The solar eclipse was anticipated in our park for months. Sunday staff was added, programming put in place, and 40 or 50 solar viewing glasses were ordered. In Canyonlands, about 70-80% of the solar disc would be covered — impressive, but nothing like in Bryce Canyon or Zion, where 94% coverage would create the dramatic “ring of fire” of an annular eclipse.

Through our home-made pinhole camera, the crescent sun is safely viewed.

Nothing could have prepared us for the level of interest generated among visitors to Canyonlands. For an eclipse beginning at 6:30 pm, the parking area was full before 4:30. Around 300 folks gathered at the Green River Overlook, bringing lawn chairs, blankets, picnics, and excitement. They willingly shared the limited number of viewers we had available, and spent the next hours hanging out in a lovely place observing a rare celestial event.

Families played games while waiting and watching. Pinhole cameras were devised. People made hand shadows, casting little crescents on the ground. And, at an opportune time, a small Midget Faded Rattlesnake slithered onto the scene to add to the festive atmosphere. Ranger Julia, who regularly gives a talk on reptiles, stayed near the foot-long youngster all evening to educate visitors about it and make sure no one harassed it.
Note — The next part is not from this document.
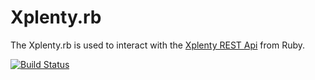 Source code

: Xplenty.rb
==================

The Xplenty.rb is used to interact with the [Xplenty REST Api](https://github.com/xplenty/xplenty-api-doc) from Ruby.

[![Build Status](https://travis-ci.org/xplenty/xplenty.rb.png)](https://travis-ci.org/xplenty/xplenty.rb)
It seemed only a little confused by the crowd, generally staying underneath the blackbrush and Mormon Tea.

A woven straw hat — pinhole camera times a thousand — creates crescents on a paper behind it.

A small band of young boys made a loop snare from a piece of grass and caught an unsuspecting lizard. Ranger Julia intervened, creating a teachable moment for the kids and their parents. The moon continued its trek across the face of the sun, and the early-evening light took on a thin filtered quality that is unlike any other astronomical condition. Glasses were passed around; oohs and ahhs emanated from every perch.

At its peak, for just a few moments, all the sun’s surface except a thin horseshoe of light was covered. The little rattler slithered to his next bush, oblivious. Visitors, joyful, thanked us for putting on an event like this. “It’s our privilege” was the only thing I could say as I pinched myself and walked to the edge to shoot a picture of the waning light.

Our little rattlesnake youngster stayed for the entire celestial event.
One visitor inquired “Did it come out because of the eclipse?” The answer is: No.